-- The data follows --

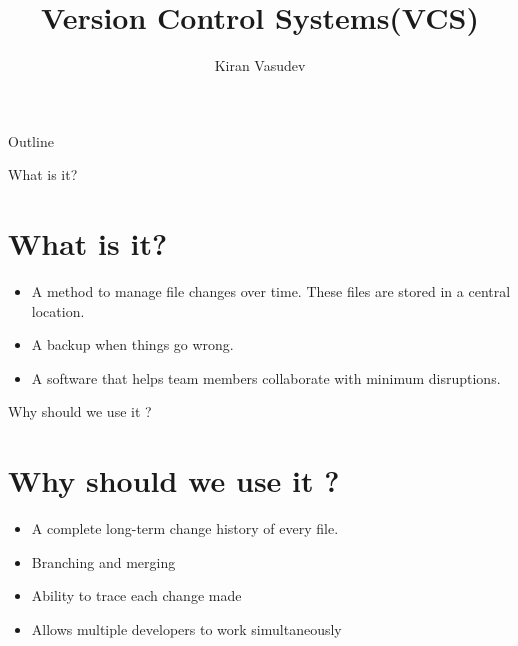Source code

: \documentclass{beamer}
\title{Version Control Systems(VCS)}
\author{Kiran Vasudev\inst{1}}
\institute[Universities of Somewhere and Elsewhere] 
{
  \inst{1}
  Hochschule Bonn-Rhein-Sieg

}
\begin{document}
\begin{frame}
  \titlepage
\end{frame}

\begin{frame}{Outline}
  \tableofcontents
\end{frame}

\begin{frame}{What is it?}
\section{What is it?}
  \begin{itemize}
  \item {
    A method to manage file changes over time. These files are stored in a central location.
  }
  \item {
    A backup when things go wrong.
  }
  \item{A software that helps team members collaborate with minimum disruptions.}
  \end{itemize}
\end{frame}

\begin{frame}{Why should we use it ?}
\section{Why should we use it ?}
  \begin{itemize}
  \item {
    A complete long-term change history of every file.
  }
  \item {   
    Branching and merging
  }
  \item {   
    Ability to trace each change made
  }
  \item {   
	Allows multiple developers to work simultaneously
  }
  \end{itemize}
\end{frame}
\end{document}

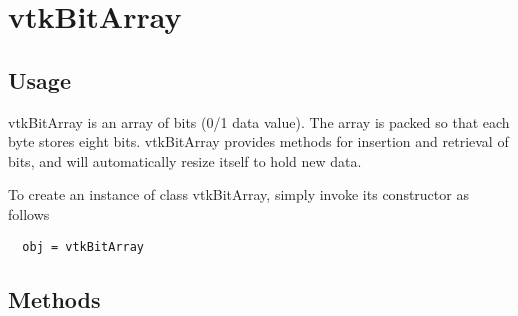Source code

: \section{vtkBitArray}

\subsection{Usage}

 vtkBitArray is an array of bits (0/1 data value). The array is packed 
 so that each byte stores eight bits. vtkBitArray provides methods
 for insertion and retrieval of bits, and will automatically resize 
 itself to hold new data.

To create an instance of class vtkBitArray, simply
invoke its constructor as follows
\begin{verbatim}
  obj = vtkBitArray
\end{verbatim}
\subsection{Methods}


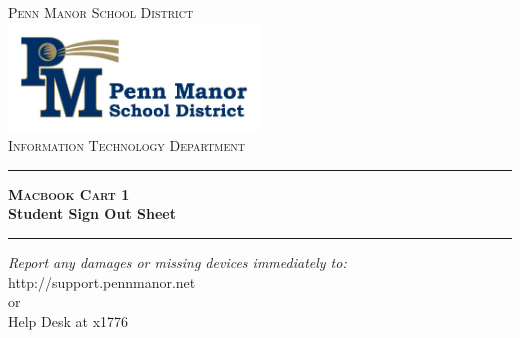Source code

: \begin{titlepage}

\begin{center}

\textsc{\LARGE Penn Manor School District}\\[1.5cm]


\includegraphics[width=0.5\textwidth]{images/logo}\\[1cm]    


\textsc{\Large Information Technology Department}\\[0.5cm]


\hrule 
{ \huge \bfseries \textsc{Macbook Cart} 1\\ \vspace{0.5cm} Student Sign Out Sheet}\\[0.4cm]

\hrule 

\vfill
\begin{center} \large
\emph{Report any damages or missing devices immediately to:}\\
http://support.pennmanor.net \\or\\Help Desk at x1776
\end{center}

\vfill

\end{center}

\end{titlepage}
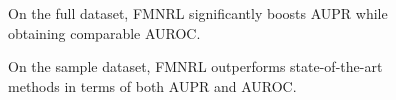 \documentclass[sigconf,anonymous]{acmart}
\begin{document}
\begin{figure}[!ht]
\centering
{}
\vspace*{-10pt}
\caption{On the full dataset, FMNRL significantly boosts AUPR while obtaining comparable AUROC.}\label{fig:full}
\end{figure}

\begin{figure}[!ht]
\centering
{}
\vspace*{-10pt}
\caption{On the sample dataset, FMNRL outperforms state-of-the-art methods in terms of both AUPR and AUROC.}\label{fig:sample}

\end{figure}
\end{document}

-- The data concluded --

Reproduce, exactly and with no pictures, the lines from the line containing "Student Sign Out" through the closing line of the data above, keeping both ends.

## Final answer:
{ \huge \bfseries \textsc{Macbook Cart} 1\\ \vspace{0.5cm} Student Sign Out Sheet}\\[0.4cm]

\hrule 

\vfill
\begin{center} \large
\emph{Report any damages or missing devices immediately to:}\\
http://support.pennmanor.net \\or\\Help Desk at x1776
\end{center}

\vfill

\end{center}

\end{titlepage}
 \documentclass[sigconf,anonymous]{acmart}
\begin{document}
\begin{figure}[!ht]
\centering
{}
\vspace*{-10pt}
\caption{On the full dataset, FMNRL significantly boosts AUPR while obtaining comparable AUROC.}\label{fig:full}
\end{figure}

\begin{figure}[!ht]
\centering
{}
\vspace*{-10pt}
\caption{On the sample dataset, FMNRL outperforms state-of-the-art methods in terms of both AUPR and AUROC.}\label{fig:sample}

\end{figure}
\end{document}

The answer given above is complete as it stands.